Yasmine Arsalane, World Energy Outlook analyst at the International Energy Agency (IEA), held the seventh lesson at the fourth edition of the Siena International School on Sustainable Development. Here are some of the key points to remember:
First of all, the three main aspects to act on that she highlighted are as follows:
- Solar PV and Wind energy which must be multiplied by 4 times;
- Electric car sales which nowadays are 18 times lower that 2030 scenario;
- Energy intensity of GDP that should be reduced by -4% annually by 2030.
Although technologies exist to achieve the required deep cuts in global emissions by 2030, staying on the narrow path to net-zero necessitates their immediate and widespread implementation. The following are several facts to keep in mind on the pathway to achieving the global objectives:
- Clean energy R&D and $90 billion in demonstrations by 2030, such as refrigerant-free advanced cooling, hydrogen-based steel and advanced batteries, will be required to unlock the next generation of low carbon technologies. Without greater international cooperation, global CO2 will not fall to net-zero by 2050.

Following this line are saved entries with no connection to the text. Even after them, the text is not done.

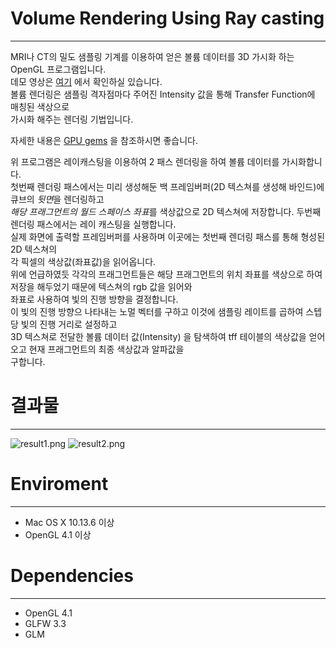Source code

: # Volume Rendering Using Ray casting
-------------------------------------
MRI나 CT의 밀도 샘플링 기계를 이용하여 얻은 볼륨 데이터를 3D 가시화 하는 OpenGL 프로그램입니다.  
데모 영상은 [여기](https://www.youtube.com/watch?v=JTLe6dv1wfQ) 에서 확인하실 있습니다.  
볼륨 렌더링은 샘플링 격자점마다 주어진 Intensity 값을 통해 Transfer Function에 매칭된 색상으로  
가시화 해주는 렌더링 기법입니다.  

자세한 내용은 [GPU gems](https://developer.download.nvidia.com/books/HTML/gpugems/gpugems_ch39.html) 을 참조하시면 좋습니다.  

위 프로그램은 레이캐스팅을 이용하여 2 패스 렌더링을 하여 볼륨 데이터를 가시화합니다.  
첫번째 렌더링 패스에서는 미리 생성해둔 백 프레임버퍼(2D 텍스쳐를 생성해 바인드)에 큐브의 *뒷면*을 렌더링하고  
*해당 프래그먼트의 월드 스페이스 좌표*를 색상값으로 2D 텍스쳐에 저장합니다. 
두번째 렌더링 패스에서는 레이 캐스팅을 실행합니다.  
실제 화면에 출력할 프레임버퍼를 사용하며 이곳에는 첫번째 렌더링 패스를 통해 형성된 2D 텍스쳐의  
각 픽셀의 색상값(좌표값)을 읽어옵니다.  
위에 언급하였듯 각각의 프래그먼트들은 해당 프래그먼트의 위치 좌표를 색상으로 하여 저장을 해두었기 때문에 텍스쳐의 rgb 값을 읽어와  
좌표로 사용하여 빛의 진행 방향을 결정합니다.  
이 빛의 진행 방향으 나타내는 노멀 벡터를 구하고 이것에 샘플링 레이트를 곱하여 스텝당 빛의 진행 거리로 설정하고  
3D 텍스쳐로 전달한 볼륨 데이터 값(Intensity) 을 탐색하여 tff 테이블의 색상값을 얻어오고 현재 프래그먼트의 최종 색상값과 알파값을  
구합니다.   

# 결과물
------------
![result1.png](https://github.com/elensar92/Volume-Rendering/blob/master/result1.png)
![result2.png](https://github.com/elensar92/Volume-Rendering/blob/master/result2.png)


# Enviroment
______________
* Mac OS X 10.13.6 이상
* OpenGL 4.1 이상  

# Dependencies
_______________
* OpenGL 4.1 
* GLFW 3.3  
* GLM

- Electricity demand continues to rise on a path to net-zero, accounting for half of total consumption by 2050. Electrification of transport and industry, as well as hydrogen production are driving this trend, which is moderated by energy efficiency;
- New policies, technology cost reductions, and the pandemic have all helped to bring the projected emissions curve down, particularly thanks to the work of intermediation between states at COP26 Glasgow. However, the announced pledges and the net zero emissions scenario are still far apart.
- The energy transition is not only related to climate change but also to new market opportunities. Explosive growth in clean energy deployment over the next decades could create a market opportunity for manufacturers of key equipment worth a cumulative USD 27 trillion through 2050.
- In 2021, increased use of coal was the main factor that drove up global energy related CO2 emissions by over 2 billion tonnes, reaching their largest annual rise in absolute terms and their highest level of emissions.
- Oil and gas investment is geared toward a world of stagnant or falling demand, while transition-related spending is not rising nearly fast enough to meet future energy needs.
- As of the end of March, governments around the world have earmarked over USD 710 billion in sustainable recovery measures, which is 40% more than what was spent after the global financial crisis.